Air bubbles are some of epoxy users worst nightmares when it comes to pouring epoxy projects. Everyone wants to pour a liquid glass like surface that is seamless, crystal clear, and durable. There are several issues that can arise when trying to pour a perfect epoxy resin surface, and air bubbles are one of them.
Where are they coming from?
When epoxy is manufactured, bottled, shipped, and delivered to your home you’ll notice that there are zero air bubbles in the epoxy when it’s opened. If there are no air bubbles in the product naturally, where do they come from when you pour them on the surface? The short answer is they come from the user who is mixing and pouring the epoxy every time. This is true for expert epoxy professionals and first time epoxy users as well. The only difference is the expert users have perfected their technique as far as prepping, mixing, and pouring to prevent air bubbles at all costs.
Different types of epoxy air bubbles and how to prevent them:
Air bubbles introduced into the epoxy during the mixing process.
This can be due to the epoxy user mixing too vigorously or for too long. You don’t want to whip the hardener and resin together quickly and pull a lot of air into the mixture. To prevent air bubbles that occur during your epoxy mixing process: It’s best to mix at a slower, constant speed for the correct amount of time necessary to ensure you are fully and completely mixing the two products together so they can activate properly.

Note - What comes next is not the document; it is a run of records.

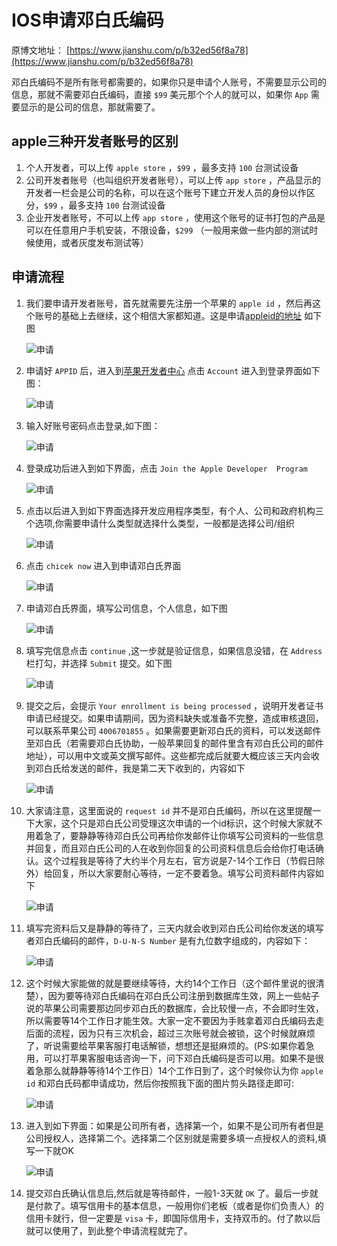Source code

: # IOS申请邓白氏编码
原博文地址： [https://www.jianshu.com/p/b32ed56f8a78](https://www.jianshu.com/p/b32ed56f8a78)

邓白氏编码不是所有账号都需要的，如果你只是申请个人账号，不需要显示公司的信息，那就不需要邓白氏编码，直接 `$99` 美元那个个人的就可以，如果你 `App` 需要显示的是公司的信息，那就需要了。

## apple三种开发者账号的区别
1. 个人开发者，可以上传 `apple store` ，`$99` ，最多支持 `100` 台测试设备
1. 公司开发者账号（也叫组织开发者账号），可以上传 `app store` ，产品显示的开发者一栏会是公司的名称，可以在这个账号下建立开发人员的身份以作区分，`$99` ，最多支持 `100` 台测试设备
1. 企业开发者账号，不可以上传 `app store` ，使用这个账号的证书打包的产品是可以在任意用户手机安装，不限设备，`$299` （一般用来做一些内部的测试时候使用，或者灰度发布测试等）

## 申请流程
1. 我们要申请开发者账号，首先就需要先注册一个苹果的 `apple id` ，然后再这个账号的基础上去继续，这个相信大家都知道。这是申请[appleid的地址](https://appleid.apple.com/account) 如下图

    ![申请](/Images/Essay/IOS申请邓白氏编码/apply_01.png "申请")

1. 申请好 `APPID` 后，进入到[苹果开发者中心](http://https://developer.apple.com/) 点击 `Account` 进入到登录界面如下图：

    ![申请](/Images/Essay/IOS申请邓白氏编码/apply_02.png "申请")

1. 输入好账号密码点击登录,如下图：

    ![申请](/Images/Essay/IOS申请邓白氏编码/apply_03.png "申请")

1. 登录成功后进入到如下界面，点击 `Join the Apple Developer  Program`

    ![申请](/Images/Essay/IOS申请邓白氏编码/apply_04.png "申请")

1. 点击以后进入到如下界面选择开发应用程序类型，有个人、公司和政府机构三个选项,你需要申请什么类型就选择什么类型，一般都是选择公司/组织

    ![申请](/Images/Essay/IOS申请邓白氏编码/apply_05.png "申请")

1. 点击 `chicek now` 进入到申请邓白氏界面

    ![申请](/Images/Essay/IOS申请邓白氏编码/apply_06.png "申请")

1. 申请邓白氏界面，填写公司信息，个人信息，如下图

    ![申请](/Images/Essay/IOS申请邓白氏编码/apply_07.png "申请")

1. 填写完信息点击 `continue` ,这一步就是验证信息，如果信息没错，在 `Address` 栏打勾，并选择 `Submit` 提交。如下图

    ![申请](/Images/Essay/IOS申请邓白氏编码/apply_08.jpg "申请")

1. 提交之后，会提示 `Your enrollment is being processed` ，说明开发者证书申请已经提交。如果申请期间，因为资料缺失或准备不完整，造成审核退回，可以联系苹果公司 `4006701855` 。如果需要更新邓白氏的资料，可以发送邮件至邓白氏（若需要邓白氏协助，一般苹果回复的邮件里含有邓白氏公司的邮件地址），可以用中文或英文撰写邮件。这些都完成后就要大概应该三天内会收到邓白氏给发送的邮件，我是第二天下收到的，内容如下

    ![申请](/Images/Essay/IOS申请邓白氏编码/apply_09.png "申请")

1. 大家请注意，这里面说的 `request id` 并不是邓白氏编码，所以在这里提醒一下大家，这个只是邓白氏公司受理这次申请的一个id标识，这个时候大家就不用着急了，要静静等待邓白氏公司再给你发邮件让你填写公司资料的一些信息并回复，而且邓白氏公司的人在收到你回复的公司资料信息后会给你打电话确认。这个过程我是等待了大约半个月左右，官方说是7-14个工作日（节假日除外）给回复，所以大家要耐心等待，一定不要着急。填写公司资料邮件内容如下

    ![申请](/Images/Essay/IOS申请邓白氏编码/apply_10.png "申请")

1.  填写完资料后又是静静的等待了，三天内就会收到邓白氏公司给你发送的填写者邓白氏编码的邮件，`D-U-N-S Number` 是有九位数字组成的，内容如下：

    ![申请](/Images/Essay/IOS申请邓白氏编码/apply_11.png "申请")

1. 这个时候大家能做的就是要继续等待，大约14个工作日（这个邮件里说的很清楚），因为要等待邓白氏编码在邓白氏公司注册到数据库生效，网上一些帖子说的苹果公司需要那边同步邓白氏的数据库，会比较慢一点，不会即时生效，所以需要等14个工作日才能生效。大家一定不要因为手贱拿着邓白氏编码去走后面的流程，因为只有三次机会，超过三次账号就会被锁，这个时候就麻烦了，听说需要给苹果客服打电话解锁，想想还是挺麻烦的。(PS:如果你着急用，可以打苹果客服电话咨询一下，问下邓白氏编码是否可以用。如果不是很着急那么就静静等待14个工作日）14个工作日到了，这个时候你认为你 `apple id` 和邓白氏码都申请成功，然后你按照我下面的图片剪头路径走即可:

    ![申请](/Images/Essay/IOS申请邓白氏编码/apply_12.png "申请")

1. 进入到如下界面：如果是公司所有者，选择第一个，如果不是公司所有者但是公司授权人，选择第二个。选择第二个区别就是需要多填一点授权人的资料,填写一下就OK

    ![申请](/Images/Essay/IOS申请邓白氏编码/apply_13.png "申请")

1. 提交邓白氏确认信息后,然后就是等待邮件，一般1-3天就 `OK` 了。最后一步就是付款了。填写信用卡的基本信息，一般用你们老板（或者是你们负责人）的信用卡就行，但一定要是 `visa` 卡，即国际信用卡，支持双币的。付了款以后就可以使用了，到此整个申请流程就完了。

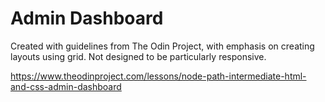 # Admin Dashboard

Created with guidelines from The Odin Project, with emphasis on creating layouts using grid. Not designed to be particularly responsive.

https://www.theodinproject.com/lessons/node-path-intermediate-html-and-css-admin-dashboard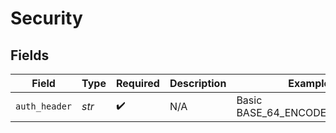 # Security


## Fields

| Field                          | Type                           | Required                       | Description                    | Example                        |
| ------------------------------ | ------------------------------ | ------------------------------ | ------------------------------ | ------------------------------ |
| `auth_header`                  | *str*                          | :heavy_check_mark:             | N/A                            | Basic BASE_64_ENCODED(API_KEY) |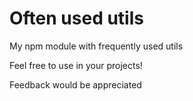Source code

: # Often used utils
My npm module with frequently used utils

Feel free to use in your projects!

Feedback would be appreciated
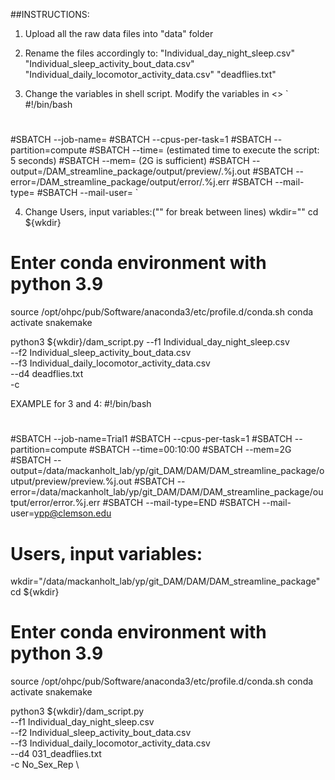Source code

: ##INSTRUCTIONS:

1. Upload all the raw data files into "data" folder

2. Rename the files accordingly to:
"Individual_day_night_sleep.csv"
"Individual_sleep_activity_bout_data.csv"
"Individual_daily_locomotor_activity_data.csv"
"deadflies.txt"


3. Change the variables in shell script. Modify the variables in <>
`
#!/bin/bash
#
#SBATCH --job-name=<job name>
#SBATCH --cpus-per-task=1
#SBATCH --partition=compute
#SBATCH --time=<time> (estimated time to execute the script: 5 seconds)
#SBATCH --mem=<memory> (2G is sufficient)
#SBATCH --output=<working directory>/DAM_streamline_package/output/preview/<job name>.%j.out
#SBATCH --error=<working directory>/DAM_streamline_package/output/error/<job name>.%j.err
#SBATCH --mail-type=<type>
#SBATCH --mail-user=<user email>
`

4. Change Users, input variables:("\" for break between lines)
wkdir="<working directory>"
cd ${wkdir}

# Enter conda environment with python 3.9
source /opt/ohpc/pub/Software/anaconda3/etc/profile.d/conda.sh
conda activate snakemake


python3 ${wkdir}/dam_script.py
--f1 Individual_day_night_sleep.csv \
--f2 Individual_sleep_activity_bout_data.csv \
--f3 Individual_daily_locomotor_activity_data.csv \
--d4 deadflies.txt \
-c <Condition> 



EXAMPLE for 3 and 4:
#!/bin/bash
#
#SBATCH --job-name=Trial1
#SBATCH --cpus-per-task=1
#SBATCH --partition=compute
#SBATCH --time=00:10:00
#SBATCH --mem=2G
#SBATCH --output=/data/mackanholt_lab/yp/git_DAM/DAM/DAM_streamline_package/output/preview/preview.%j.out
#SBATCH --error=/data/mackanholt_lab/yp/git_DAM/DAM/DAM_streamline_package/output/error/error.%j.err
#SBATCH --mail-type=END
#SBATCH --mail-user=ypp@clemson.edu


# Users, input variables:
wkdir="/data/mackanholt_lab/yp/git_DAM/DAM/DAM_streamline_package"
cd ${wkdir}

# Enter conda environment with python 3.9
source /opt/ohpc/pub/Software/anaconda3/etc/profile.d/conda.sh
conda activate snakemake

python3 ${wkdir}/dam_script.py \
--f1 Individual_day_night_sleep.csv \
--f2 Individual_sleep_activity_bout_data.csv \
--f3 Individual_daily_locomotor_activity_data.csv \
--d4 031_deadflies.txt \
-c No_Sex_Rep \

Another cause of this is the mixing tool you are using. As with anything else, you want the right tool for the right job. For smaller batches less than a gallon total, we recommend only mixing by hand with a stir stick. The stir sticks we provide on our site excel at this process due to the holes they have slotted out in them to allow air to pass through and release from the mixture. Another mixing tool is the mixing paddle attachment that is used with a cordless drill. While this is a great time/energy saver when doing multiple batches, it’s best to only use this mixing paddle when you are mixing a full gallon of resin at a time. Anything less than a gallon wouldn’t be enough material to stop the paddle from pulling in tons of air and leaving you with a mixture full of bubbles or micro-bubbles.

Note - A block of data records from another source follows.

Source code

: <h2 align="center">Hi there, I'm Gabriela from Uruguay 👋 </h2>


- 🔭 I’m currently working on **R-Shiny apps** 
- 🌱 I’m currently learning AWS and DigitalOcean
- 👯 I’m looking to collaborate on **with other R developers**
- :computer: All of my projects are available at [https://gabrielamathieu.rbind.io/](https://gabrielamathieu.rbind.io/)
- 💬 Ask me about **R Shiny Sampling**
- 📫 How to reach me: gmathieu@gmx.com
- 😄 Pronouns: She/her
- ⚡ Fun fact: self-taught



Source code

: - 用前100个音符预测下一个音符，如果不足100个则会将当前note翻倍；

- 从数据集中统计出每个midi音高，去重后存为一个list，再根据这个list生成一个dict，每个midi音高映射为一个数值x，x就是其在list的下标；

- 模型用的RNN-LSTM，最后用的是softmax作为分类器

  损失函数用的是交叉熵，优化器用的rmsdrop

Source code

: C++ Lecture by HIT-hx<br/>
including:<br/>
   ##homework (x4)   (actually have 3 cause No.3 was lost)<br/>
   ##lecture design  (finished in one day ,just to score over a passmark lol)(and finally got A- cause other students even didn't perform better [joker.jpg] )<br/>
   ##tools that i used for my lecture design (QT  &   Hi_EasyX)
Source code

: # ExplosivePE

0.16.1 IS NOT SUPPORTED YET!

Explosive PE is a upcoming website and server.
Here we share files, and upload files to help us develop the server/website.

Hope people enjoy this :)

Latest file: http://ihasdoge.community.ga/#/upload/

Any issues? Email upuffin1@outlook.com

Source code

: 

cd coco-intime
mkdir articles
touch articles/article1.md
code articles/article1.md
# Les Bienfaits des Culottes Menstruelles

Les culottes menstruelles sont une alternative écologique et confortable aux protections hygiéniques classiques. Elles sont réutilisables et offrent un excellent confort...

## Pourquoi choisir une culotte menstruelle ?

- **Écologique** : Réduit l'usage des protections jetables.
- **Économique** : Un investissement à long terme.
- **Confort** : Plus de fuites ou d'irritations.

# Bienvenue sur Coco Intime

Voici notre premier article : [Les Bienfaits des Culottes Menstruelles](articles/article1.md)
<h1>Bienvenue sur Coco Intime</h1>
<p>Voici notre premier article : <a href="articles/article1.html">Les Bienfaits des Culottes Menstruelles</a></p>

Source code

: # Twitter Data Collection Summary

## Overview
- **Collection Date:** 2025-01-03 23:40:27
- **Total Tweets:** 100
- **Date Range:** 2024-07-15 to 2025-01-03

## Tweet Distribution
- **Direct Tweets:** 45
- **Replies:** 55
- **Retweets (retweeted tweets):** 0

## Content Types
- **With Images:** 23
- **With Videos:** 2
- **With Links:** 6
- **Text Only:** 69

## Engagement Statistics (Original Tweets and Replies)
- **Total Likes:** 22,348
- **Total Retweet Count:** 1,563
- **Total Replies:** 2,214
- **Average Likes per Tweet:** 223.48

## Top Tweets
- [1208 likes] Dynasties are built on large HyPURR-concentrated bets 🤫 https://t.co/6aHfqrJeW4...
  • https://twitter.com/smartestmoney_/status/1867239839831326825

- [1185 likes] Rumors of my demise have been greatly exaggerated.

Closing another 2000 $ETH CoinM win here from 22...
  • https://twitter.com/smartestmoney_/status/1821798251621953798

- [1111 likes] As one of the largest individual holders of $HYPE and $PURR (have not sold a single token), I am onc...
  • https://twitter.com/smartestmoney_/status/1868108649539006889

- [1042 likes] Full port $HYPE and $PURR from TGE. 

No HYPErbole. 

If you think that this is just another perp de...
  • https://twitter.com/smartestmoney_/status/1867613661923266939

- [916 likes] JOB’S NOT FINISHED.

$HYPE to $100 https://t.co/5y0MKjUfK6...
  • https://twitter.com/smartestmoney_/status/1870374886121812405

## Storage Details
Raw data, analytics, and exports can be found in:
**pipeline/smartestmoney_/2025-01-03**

No matter how perfectly you are mixing your resin, it’s still common and should be expected to have a few air bubbles in your resin mixture as you pour it out onto your surface. However these can be easily dealt with. You can purchase a heat gun or use a plumbers torch and simply wave these over your surface immediately after pouring to pop any air bubbles that have appeared. You only want to do this within the first 15 minutes after you’ve poured your epoxy. As using the heat gun or plumbers torch past this time could cause ripples or other potential damage to your curing resin.
Air bubbles releasing from the wood/surface you are pouring over.

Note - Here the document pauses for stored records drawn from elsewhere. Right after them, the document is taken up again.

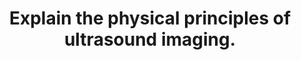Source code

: ---
title: "Explain the physical principles of ultrasound imaging."
entityType: SAQ
exam: PEX
college: ANZCA
year: 2002
sitting: B
question: 14
passRate: 25
EC_expectedDomains:
- "The main points expected were how ultrasound waves are generated; their passage through tissues (eg. conduction velocity, reflection, attenuation); recording of reflected waves and processing (eg signal noise ratio, gain, modes of display); and the Doppler effect."
EC_extraCredit:
- "Extra marks were awarded for factors affecting resolution (frequency, wavelength, attenuation, artifacts), and the role of transoesophageal echocardiography in avoiding technical limitations in transthoracic imaging."
EC_errorsCommon:
- "Common errors included stating that ultrasound is electromagnetic radiation, and that increasing amplitude always improves resolution."
---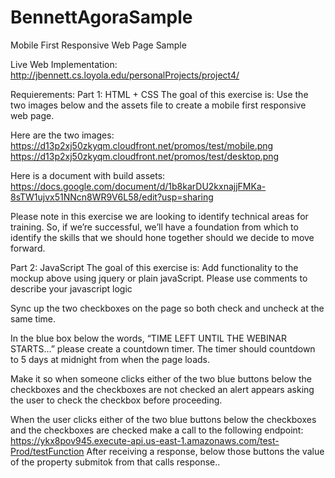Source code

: # BennettAgoraSample
Mobile First Responsive Web Page Sample

Live Web Implementation: http://jbennett.cs.loyola.edu/personalProjects/project4/


Requierements: 
Part 1: HTML + CSS 
The goal of this exercise is:
Use the two images below and the assets file to create a mobile first responsive web page. 

Here are the two images: 
https://d13p2xj50zkyqm.cloudfront.net/promos/test/mobile.png
https://d13p2xj50zkyqm.cloudfront.net/promos/test/desktop.png

Here is a document with build assets: 
https://docs.google.com/document/d/1b8karDU2kxnajjFMKa-8sTW1ujvx51NNcn8WR9V6L58/edit?usp=sharing

Please note in this exercise we are looking to identify technical areas for training. So, if we’re successful, we’ll have a foundation from which to identify the skills that we should hone together should we decide to move forward. 


Part 2: JavaScript
The goal of this exercise is:
Add functionality to the mockup above using jquery or plain javaScript. 
Please use comments to describe your javascript logic

Sync up the two checkboxes on the page so both check and uncheck at the same time. 

In the blue box  below the words, “TIME LEFT UNTIL THE WEBINAR STARTS...” please create a countdown timer. The timer should countdown to 5 days at midnight from when the page loads. 

Make it so when someone clicks either of the two blue buttons below the checkboxes and the checkboxes are not checked an alert appears asking the user to check the checkbox before proceeding. 

When the user clicks either of the two blue buttons below the checkboxes and the checkboxes are checked make a call to the following endpoint: 
https://ykx8pov945.execute-api.us-east-1.amazonaws.com/test-Prod/testFunction
After receiving a response, below those buttons the value of the property submitok from that calls response..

Surfaces such as wood, concrete, caulk between tiles, etc. are all porous surfaces that have trapped air inside of them. This is especially true when dealing with older wood such as reclaimed barn wood that is full of cracks, knots, holes, etc. If your wood surface is similar to this, it will likely require multiple seal coats over your surface before attempting to pour your epoxy flood coat. For regular wood, one seal coat is normally all that is necessary to keep the air trapped inside the wood from releasing into your flood coat.
Overall, air bubbles are a normal part of the epoxy pouring process. They shouldn’t be feared as some terrible project ruiner, rather they should just be expected and managed with proper preparation and bubble management techniques. The most important part of pouring epoxy is making sure your surface is sealed, because if it isn’t it will continue to release air into your flood coat during the entire curing process. This type of situation would cause you to have bubbles trapped inside your flood coat and the only way to remove these would be to sand and re-coat your surface. So by simply ensuring you have done the proper amounts of seal coats, you can avoid this situation from happening in the first place.